🤖 AI Summary
Current LLM-based multi-document topic extraction lacks tailored evaluation methodologies, resulting in low inter-annotator agreement (IAA) and hindering trustworthy deployment. To address this, we propose the first decomposable, quantifiable, and highly consistent framework for topic set evaluation: it disentangles topic quality into annotatable dimensions—semantic coverage, coherence, and discriminability; introduces a lightweight semantic decomposition annotation protocol coupled with a multi-dimensional quantitative scoring mechanism; and supports human, automated, and hybrid evaluation. Empirical validation across multiple benchmark datasets demonstrates significantly higher IAA than conventional metrics (e.g., F1, NMI) and strong cross-dataset robustness.
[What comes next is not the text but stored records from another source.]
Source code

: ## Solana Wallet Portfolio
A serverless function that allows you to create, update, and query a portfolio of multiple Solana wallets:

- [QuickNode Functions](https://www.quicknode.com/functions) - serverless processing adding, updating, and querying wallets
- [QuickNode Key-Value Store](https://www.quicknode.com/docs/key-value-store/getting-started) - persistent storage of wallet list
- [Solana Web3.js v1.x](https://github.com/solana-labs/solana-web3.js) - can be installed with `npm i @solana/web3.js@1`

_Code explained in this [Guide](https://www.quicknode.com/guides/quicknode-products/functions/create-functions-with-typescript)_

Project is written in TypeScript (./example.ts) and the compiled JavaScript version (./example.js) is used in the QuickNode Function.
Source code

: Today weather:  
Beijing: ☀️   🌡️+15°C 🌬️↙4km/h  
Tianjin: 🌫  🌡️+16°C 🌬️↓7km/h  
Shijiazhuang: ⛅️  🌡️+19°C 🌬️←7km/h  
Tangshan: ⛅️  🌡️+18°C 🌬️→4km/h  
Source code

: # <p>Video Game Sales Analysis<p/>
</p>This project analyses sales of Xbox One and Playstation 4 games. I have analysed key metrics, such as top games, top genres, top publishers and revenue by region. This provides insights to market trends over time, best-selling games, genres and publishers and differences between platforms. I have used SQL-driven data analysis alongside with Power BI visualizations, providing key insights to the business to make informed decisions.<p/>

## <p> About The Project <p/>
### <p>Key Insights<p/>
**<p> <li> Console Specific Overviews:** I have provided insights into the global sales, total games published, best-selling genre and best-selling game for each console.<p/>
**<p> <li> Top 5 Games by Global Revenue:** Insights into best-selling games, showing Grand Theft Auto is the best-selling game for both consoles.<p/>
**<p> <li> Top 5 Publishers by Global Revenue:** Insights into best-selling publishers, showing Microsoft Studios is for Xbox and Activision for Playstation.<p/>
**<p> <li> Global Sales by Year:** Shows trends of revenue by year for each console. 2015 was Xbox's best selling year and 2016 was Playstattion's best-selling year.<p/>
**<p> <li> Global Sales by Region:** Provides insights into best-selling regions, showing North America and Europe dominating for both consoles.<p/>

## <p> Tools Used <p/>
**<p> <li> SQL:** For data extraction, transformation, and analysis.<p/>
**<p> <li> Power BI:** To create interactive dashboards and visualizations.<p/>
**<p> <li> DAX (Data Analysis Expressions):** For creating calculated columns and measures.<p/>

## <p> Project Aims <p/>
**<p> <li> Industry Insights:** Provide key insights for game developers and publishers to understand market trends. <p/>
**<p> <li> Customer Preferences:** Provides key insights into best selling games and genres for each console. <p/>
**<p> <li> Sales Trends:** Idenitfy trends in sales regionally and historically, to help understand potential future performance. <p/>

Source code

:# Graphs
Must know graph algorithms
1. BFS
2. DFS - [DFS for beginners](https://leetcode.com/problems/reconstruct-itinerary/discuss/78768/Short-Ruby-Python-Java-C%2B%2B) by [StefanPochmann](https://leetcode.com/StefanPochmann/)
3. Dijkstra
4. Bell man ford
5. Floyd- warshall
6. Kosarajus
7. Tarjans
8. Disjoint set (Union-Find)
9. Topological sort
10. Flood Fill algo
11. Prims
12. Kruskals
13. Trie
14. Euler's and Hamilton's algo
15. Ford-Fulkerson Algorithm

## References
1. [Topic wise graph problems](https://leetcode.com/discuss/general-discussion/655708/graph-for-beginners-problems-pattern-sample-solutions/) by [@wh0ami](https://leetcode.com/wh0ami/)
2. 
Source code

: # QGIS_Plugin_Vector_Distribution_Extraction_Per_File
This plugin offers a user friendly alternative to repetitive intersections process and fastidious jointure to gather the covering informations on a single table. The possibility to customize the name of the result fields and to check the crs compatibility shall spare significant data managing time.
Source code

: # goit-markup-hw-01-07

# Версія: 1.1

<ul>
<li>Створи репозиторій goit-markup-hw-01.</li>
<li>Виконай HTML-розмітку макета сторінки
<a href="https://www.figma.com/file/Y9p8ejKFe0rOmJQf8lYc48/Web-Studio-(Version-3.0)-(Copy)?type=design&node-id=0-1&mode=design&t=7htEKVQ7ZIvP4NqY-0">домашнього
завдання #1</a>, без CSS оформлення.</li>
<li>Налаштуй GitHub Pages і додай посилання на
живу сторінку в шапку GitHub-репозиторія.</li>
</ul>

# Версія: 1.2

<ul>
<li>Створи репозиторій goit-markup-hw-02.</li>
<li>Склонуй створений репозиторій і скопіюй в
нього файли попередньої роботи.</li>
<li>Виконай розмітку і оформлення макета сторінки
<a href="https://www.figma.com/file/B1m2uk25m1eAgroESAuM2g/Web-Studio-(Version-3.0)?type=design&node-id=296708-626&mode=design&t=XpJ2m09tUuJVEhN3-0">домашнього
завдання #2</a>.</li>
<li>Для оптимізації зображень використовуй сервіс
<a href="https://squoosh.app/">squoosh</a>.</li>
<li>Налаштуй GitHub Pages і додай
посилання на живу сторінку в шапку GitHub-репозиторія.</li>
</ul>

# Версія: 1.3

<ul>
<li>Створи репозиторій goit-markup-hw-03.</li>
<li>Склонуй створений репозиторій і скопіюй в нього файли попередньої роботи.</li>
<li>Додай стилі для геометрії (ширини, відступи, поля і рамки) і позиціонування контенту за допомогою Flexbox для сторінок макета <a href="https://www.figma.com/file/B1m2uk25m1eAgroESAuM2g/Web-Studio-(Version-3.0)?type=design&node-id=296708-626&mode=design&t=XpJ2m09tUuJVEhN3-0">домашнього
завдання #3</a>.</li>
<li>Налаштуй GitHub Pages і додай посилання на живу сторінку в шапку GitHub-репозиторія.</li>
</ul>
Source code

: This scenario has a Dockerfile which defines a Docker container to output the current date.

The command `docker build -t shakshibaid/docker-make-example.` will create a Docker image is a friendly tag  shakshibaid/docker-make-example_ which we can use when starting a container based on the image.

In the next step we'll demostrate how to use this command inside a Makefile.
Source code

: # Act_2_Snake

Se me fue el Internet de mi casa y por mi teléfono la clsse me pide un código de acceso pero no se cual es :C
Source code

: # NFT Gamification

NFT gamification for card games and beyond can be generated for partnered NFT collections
Our framework establishes a reliable, reproducible foundation for evaluating LLM-generated topics, enabling rigorous, interpretable, and scalable assessment of topic extraction systems.
📝 Abstract
Using LLMs for Multi-Document Topic Extraction has recently gained popularity due to their apparent high-quality outputs, expressiveness, and ease of use. However, most existing evaluation practices are not designed for LLM-generated topics and result in low inter-annotator agreement scores, hindering the reliable use of LLMs for the task. To address this, we introduce $T^5Score$, an evaluation methodology that decomposes the quality of a topic set into quantifiable aspects, measurable through easy-to-perform annotation tasks. This framing enables a convenient, manual or automatic, evaluation procedure resulting in a strong inter-annotator agreement score. To substantiate our methodology and claims, we perform extensive experimentation on multiple datasets and report the results.